*** TASK INPUTS Section Begins ***
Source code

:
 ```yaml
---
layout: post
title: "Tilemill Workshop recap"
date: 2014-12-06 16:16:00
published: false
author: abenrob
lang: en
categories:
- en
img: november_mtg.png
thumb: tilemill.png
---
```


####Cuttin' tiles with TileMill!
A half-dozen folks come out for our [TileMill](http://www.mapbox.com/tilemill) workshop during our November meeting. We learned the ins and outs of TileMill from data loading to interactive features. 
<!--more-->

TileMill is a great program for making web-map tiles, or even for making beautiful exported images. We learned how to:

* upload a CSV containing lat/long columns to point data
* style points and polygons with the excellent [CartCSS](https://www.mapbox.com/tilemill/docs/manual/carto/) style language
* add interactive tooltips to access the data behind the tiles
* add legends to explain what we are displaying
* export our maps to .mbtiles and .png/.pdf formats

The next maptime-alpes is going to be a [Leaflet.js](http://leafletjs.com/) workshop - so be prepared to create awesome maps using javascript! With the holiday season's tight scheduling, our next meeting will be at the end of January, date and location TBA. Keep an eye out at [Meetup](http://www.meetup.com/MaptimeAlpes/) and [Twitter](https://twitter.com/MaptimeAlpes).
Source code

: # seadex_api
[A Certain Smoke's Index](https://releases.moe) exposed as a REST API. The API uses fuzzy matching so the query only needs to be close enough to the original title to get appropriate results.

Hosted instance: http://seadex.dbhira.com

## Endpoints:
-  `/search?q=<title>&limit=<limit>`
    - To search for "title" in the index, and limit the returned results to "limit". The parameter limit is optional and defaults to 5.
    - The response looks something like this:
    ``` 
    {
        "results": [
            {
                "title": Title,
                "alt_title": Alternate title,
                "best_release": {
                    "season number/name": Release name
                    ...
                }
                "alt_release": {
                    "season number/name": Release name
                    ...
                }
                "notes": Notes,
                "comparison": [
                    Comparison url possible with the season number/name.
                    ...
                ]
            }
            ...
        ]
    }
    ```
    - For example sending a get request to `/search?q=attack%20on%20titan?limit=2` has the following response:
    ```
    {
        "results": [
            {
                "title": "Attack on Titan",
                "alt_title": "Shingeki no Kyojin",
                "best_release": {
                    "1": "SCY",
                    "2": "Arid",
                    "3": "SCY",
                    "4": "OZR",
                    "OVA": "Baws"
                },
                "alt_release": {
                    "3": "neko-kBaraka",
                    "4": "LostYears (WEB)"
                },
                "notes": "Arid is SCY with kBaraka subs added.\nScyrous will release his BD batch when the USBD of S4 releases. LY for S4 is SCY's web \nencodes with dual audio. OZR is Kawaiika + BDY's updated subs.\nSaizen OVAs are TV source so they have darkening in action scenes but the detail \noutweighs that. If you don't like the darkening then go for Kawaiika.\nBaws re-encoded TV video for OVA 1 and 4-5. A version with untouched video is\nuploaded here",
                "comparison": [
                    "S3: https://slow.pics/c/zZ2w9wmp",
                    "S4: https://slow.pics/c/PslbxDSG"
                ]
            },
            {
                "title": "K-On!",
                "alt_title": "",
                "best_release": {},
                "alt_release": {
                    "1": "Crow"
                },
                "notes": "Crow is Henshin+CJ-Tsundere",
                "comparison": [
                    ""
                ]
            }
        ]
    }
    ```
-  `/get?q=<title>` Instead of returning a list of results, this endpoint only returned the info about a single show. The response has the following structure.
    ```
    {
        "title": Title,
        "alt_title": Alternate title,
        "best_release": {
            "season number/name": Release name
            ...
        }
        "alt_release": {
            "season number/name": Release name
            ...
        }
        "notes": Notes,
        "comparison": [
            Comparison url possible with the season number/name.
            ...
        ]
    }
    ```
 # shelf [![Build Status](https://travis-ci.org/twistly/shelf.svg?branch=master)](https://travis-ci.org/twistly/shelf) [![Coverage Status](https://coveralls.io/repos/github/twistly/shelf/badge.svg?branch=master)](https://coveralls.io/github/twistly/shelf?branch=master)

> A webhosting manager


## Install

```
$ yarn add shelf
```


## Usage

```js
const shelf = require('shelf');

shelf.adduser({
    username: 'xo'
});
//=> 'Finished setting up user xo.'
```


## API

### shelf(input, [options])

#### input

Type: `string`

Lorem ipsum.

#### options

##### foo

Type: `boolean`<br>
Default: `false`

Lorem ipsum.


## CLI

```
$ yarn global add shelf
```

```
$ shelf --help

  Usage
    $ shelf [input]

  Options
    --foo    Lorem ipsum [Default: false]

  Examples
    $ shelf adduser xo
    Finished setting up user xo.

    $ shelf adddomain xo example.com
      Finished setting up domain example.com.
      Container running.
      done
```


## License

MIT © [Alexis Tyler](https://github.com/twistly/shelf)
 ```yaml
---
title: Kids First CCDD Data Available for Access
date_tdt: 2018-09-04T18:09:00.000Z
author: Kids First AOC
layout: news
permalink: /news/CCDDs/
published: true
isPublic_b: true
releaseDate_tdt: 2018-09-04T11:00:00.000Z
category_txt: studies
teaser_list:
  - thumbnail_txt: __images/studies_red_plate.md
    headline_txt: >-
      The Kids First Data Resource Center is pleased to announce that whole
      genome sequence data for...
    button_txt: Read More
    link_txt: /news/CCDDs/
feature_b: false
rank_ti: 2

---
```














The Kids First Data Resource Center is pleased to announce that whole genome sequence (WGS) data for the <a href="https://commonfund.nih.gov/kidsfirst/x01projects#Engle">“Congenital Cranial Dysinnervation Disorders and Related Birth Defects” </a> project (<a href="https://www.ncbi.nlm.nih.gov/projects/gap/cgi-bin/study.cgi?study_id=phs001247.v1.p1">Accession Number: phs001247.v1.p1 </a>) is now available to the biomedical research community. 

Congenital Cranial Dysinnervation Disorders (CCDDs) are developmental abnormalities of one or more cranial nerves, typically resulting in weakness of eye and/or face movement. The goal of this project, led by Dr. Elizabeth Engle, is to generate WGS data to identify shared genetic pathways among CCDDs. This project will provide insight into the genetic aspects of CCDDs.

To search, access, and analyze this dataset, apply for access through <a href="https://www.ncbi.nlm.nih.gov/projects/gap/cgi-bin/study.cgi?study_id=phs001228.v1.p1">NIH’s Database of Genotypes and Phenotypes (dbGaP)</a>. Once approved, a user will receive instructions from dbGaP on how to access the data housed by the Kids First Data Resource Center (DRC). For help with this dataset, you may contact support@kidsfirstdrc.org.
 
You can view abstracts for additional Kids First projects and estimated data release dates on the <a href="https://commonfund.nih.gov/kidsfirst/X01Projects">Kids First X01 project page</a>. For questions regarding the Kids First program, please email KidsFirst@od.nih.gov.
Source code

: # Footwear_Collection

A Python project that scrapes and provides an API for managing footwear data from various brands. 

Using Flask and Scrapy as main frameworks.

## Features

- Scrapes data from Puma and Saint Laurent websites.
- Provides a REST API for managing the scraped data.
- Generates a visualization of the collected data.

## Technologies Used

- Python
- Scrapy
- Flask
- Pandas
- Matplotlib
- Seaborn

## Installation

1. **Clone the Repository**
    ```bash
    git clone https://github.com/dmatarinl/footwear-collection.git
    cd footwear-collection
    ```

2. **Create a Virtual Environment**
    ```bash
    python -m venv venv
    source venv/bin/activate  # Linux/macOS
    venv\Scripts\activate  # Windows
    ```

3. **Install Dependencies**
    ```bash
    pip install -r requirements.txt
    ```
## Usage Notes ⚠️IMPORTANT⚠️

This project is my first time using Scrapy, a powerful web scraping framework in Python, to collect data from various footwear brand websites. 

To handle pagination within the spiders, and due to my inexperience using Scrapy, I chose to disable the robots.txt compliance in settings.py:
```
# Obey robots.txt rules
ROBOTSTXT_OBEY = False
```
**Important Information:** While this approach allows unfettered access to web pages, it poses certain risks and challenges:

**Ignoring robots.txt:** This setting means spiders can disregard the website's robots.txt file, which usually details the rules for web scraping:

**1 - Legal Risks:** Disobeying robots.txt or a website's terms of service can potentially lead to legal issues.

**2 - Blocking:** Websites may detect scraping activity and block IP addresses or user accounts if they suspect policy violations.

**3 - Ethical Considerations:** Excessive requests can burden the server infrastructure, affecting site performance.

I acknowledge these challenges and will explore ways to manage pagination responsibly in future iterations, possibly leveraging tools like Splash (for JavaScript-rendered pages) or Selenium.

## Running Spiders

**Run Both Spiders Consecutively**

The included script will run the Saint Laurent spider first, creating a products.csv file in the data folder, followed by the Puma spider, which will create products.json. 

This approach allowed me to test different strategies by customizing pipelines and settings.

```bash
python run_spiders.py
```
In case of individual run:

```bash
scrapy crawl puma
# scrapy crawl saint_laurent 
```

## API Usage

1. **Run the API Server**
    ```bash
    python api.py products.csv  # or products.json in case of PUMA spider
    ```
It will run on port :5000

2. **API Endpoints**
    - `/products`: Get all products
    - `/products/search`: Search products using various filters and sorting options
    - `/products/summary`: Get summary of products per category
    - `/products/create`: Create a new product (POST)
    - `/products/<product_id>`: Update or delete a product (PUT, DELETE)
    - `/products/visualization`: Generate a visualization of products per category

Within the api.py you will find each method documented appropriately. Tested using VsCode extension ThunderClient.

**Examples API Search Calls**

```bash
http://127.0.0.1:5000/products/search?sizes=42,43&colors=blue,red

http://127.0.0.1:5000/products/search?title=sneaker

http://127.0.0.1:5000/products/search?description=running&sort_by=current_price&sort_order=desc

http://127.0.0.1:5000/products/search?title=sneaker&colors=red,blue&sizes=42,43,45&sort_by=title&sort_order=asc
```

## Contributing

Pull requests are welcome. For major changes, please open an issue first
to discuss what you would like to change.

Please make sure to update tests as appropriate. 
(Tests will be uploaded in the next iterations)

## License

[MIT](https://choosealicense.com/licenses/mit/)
*** TASK INPUTS Section Ends ***
→ **DESCRIPTION OF THE TASK**: Copy all lines above containing the string "learned".

→ **SOLUTION**:
A half-dozen folks come out for our [TileMill](http://www.mapbox.com/tilemill) workshop during our November meeting. We learned the ins and outs of TileMill from data loading to interactive features. 
TileMill is a great program for making web-map tiles, or even for making beautiful exported images. We learned how to:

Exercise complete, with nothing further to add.